**DATA SHOWN**:

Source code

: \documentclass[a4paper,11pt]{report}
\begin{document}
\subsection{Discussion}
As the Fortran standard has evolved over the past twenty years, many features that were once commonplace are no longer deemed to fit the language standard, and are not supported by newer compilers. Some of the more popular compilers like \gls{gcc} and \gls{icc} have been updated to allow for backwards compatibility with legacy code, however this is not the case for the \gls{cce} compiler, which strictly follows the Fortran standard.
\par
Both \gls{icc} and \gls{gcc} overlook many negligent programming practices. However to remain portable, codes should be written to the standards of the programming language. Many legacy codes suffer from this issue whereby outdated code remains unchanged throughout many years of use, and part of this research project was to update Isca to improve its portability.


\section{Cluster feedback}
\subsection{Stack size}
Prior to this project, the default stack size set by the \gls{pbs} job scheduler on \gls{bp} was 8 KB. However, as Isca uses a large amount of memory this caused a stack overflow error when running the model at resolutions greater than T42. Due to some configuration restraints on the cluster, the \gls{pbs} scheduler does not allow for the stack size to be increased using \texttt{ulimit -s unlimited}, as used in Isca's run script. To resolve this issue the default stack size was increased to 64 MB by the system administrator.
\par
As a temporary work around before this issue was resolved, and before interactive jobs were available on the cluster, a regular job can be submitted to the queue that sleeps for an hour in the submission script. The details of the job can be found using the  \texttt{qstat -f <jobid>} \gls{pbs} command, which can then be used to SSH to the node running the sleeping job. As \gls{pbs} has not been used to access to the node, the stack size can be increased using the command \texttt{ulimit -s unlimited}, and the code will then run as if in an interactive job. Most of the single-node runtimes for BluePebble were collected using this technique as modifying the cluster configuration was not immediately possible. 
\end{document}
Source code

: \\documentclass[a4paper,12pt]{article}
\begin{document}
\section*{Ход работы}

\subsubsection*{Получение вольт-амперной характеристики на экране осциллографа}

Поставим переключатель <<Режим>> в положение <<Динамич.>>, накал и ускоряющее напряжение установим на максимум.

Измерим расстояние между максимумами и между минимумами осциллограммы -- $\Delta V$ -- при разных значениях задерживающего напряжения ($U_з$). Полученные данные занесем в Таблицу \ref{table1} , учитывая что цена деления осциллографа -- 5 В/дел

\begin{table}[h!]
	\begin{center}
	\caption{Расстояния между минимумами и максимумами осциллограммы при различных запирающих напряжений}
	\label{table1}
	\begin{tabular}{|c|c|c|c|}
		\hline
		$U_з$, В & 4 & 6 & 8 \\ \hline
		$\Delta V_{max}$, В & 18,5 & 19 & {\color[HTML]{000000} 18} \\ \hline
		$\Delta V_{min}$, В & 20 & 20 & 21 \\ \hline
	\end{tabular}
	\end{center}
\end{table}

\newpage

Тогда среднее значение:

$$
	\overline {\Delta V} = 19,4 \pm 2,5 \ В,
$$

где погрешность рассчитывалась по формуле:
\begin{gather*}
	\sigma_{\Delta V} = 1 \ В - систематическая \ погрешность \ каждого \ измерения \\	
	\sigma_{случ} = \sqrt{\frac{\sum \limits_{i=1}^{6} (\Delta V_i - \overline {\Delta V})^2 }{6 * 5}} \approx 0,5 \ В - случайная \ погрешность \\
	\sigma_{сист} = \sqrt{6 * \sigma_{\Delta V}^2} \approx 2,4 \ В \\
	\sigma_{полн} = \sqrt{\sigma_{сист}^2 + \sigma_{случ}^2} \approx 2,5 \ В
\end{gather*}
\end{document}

**WORK INSTRUCTIONS**: Every line above must be repeated exactly as it appears.

**WRITTEN REPLY**:
Source code

: \documentclass[a4paper,11pt]{report}
\begin{document}
\subsection{Discussion}
As the Fortran standard has evolved over the past twenty years, many features that were once commonplace are no longer deemed to fit the language standard, and are not supported by newer compilers. Some of the more popular compilers like \gls{gcc} and \gls{icc} have been updated to allow for backwards compatibility with legacy code, however this is not the case for the \gls{cce} compiler, which strictly follows the Fortran standard.
\par
Both \gls{icc} and \gls{gcc} overlook many negligent programming practices. However to remain portable, codes should be written to the standards of the programming language. Many legacy codes suffer from this issue whereby outdated code remains unchanged throughout many years of use, and part of this research project was to update Isca to improve its portability.


\section{Cluster feedback}
\subsection{Stack size}
Prior to this project, the default stack size set by the \gls{pbs} job scheduler on \gls{bp} was 8 KB. However, as Isca uses a large amount of memory this caused a stack overflow error when running the model at resolutions greater than T42. Due to some configuration restraints on the cluster, the \gls{pbs} scheduler does not allow for the stack size to be increased using \texttt{ulimit -s unlimited}, as used in Isca's run script. To resolve this issue the default stack size was increased to 64 MB by the system administrator.
\par
As a temporary work around before this issue was resolved, and before interactive jobs were available on the cluster, a regular job can be submitted to the queue that sleeps for an hour in the submission script. The details of the job can be found using the  \texttt{qstat -f <jobid>} \gls{pbs} command, which can then be used to SSH to the node running the sleeping job. As \gls{pbs} has not been used to access to the node, the stack size can be increased using the command \texttt{ulimit -s unlimited}, and the code will then run as if in an interactive job. Most of the single-node runtimes for BluePebble were collected using this technique as modifying the cluster configuration was not immediately possible. 
\end{document}
Source code

: \\documentclass[a4paper,12pt]{article}
\begin{document}
\section*{Ход работы}

\subsubsection*{Получение вольт-амперной характеристики на экране осциллографа}

Поставим переключатель <<Режим>> в положение <<Динамич.>>, накал и ускоряющее напряжение установим на максимум.

Измерим расстояние между максимумами и между минимумами осциллограммы -- $\Delta V$ -- при разных значениях задерживающего напряжения ($U_з$). Полученные данные занесем в Таблицу \ref{table1} , учитывая что цена деления осциллографа -- 5 В/дел

\begin{table}[h!]
	\begin{center}
	\caption{Расстояния между минимумами и максимумами осциллограммы при различных запирающих напряжений}
	\label{table1}
	\begin{tabular}{|c|c|c|c|}
		\hline
		$U_з$, В & 4 & 6 & 8 \\ \hline
		$\Delta V_{max}$, В & 18,5 & 19 & {\color[HTML]{000000} 18} \\ \hline
		$\Delta V_{min}$, В & 20 & 20 & 21 \\ \hline
	\end{tabular}
	\end{center}
\end{table}

\newpage

Тогда среднее значение:

$$
	\overline {\Delta V} = 19,4 \pm 2,5 \ В,
$$

где погрешность рассчитывалась по формуле:
\begin{gather*}
	\sigma_{\Delta V} = 1 \ В - систематическая \ погрешность \ каждого \ измерения \\	
	\sigma_{случ} = \sqrt{\frac{\sum \limits_{i=1}^{6} (\Delta V_i - \overline {\Delta V})^2 }{6 * 5}} \approx 0,5 \ В - случайная \ погрешность \\
	\sigma_{сист} = \sqrt{6 * \sigma_{\Delta V}^2} \approx 2,4 \ В \\
	\sigma_{полн} = \sqrt{\sigma_{сист}^2 + \sigma_{случ}^2} \approx 2,5 \ В
\end{gather*}
\end{document}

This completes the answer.